• Exercise
Exactly as written, copy the lines that run from the start of the data below to the line containing "- Walk down", both ends included.

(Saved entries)
================================

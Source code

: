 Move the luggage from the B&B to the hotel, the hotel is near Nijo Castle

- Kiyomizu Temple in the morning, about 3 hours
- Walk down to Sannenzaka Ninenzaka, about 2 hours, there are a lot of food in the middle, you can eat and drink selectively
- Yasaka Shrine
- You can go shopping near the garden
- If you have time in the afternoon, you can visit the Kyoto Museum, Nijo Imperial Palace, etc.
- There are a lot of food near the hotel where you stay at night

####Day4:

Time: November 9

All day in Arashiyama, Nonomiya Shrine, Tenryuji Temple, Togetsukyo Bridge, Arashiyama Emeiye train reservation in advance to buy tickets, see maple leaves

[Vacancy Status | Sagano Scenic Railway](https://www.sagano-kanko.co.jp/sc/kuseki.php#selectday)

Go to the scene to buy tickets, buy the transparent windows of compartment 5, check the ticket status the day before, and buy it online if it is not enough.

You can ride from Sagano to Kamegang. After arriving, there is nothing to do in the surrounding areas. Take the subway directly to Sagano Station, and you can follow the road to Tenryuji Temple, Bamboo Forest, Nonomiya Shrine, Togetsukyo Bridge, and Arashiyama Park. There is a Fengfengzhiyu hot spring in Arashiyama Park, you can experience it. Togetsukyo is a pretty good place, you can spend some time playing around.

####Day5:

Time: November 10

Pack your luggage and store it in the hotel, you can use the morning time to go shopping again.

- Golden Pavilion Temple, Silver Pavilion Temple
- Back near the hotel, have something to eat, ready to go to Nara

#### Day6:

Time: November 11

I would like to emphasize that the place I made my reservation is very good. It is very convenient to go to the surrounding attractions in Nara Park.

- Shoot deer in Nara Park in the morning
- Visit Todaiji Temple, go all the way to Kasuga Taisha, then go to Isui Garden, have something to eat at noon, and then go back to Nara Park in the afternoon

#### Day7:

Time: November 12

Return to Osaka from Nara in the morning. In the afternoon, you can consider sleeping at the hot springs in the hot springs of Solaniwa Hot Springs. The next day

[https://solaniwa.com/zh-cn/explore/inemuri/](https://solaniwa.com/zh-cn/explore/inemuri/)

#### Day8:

================================

• Response to this task
Source code

: Move the luggage from the B&B to the hotel, the hotel is near Nijo Castle

- Kiyomizu Temple in the morning, about 3 hours
- Walk down to Sannenzaka Ninenzaka, about 2 hours, there are a lot of food in the middle, you can eat and drink selectively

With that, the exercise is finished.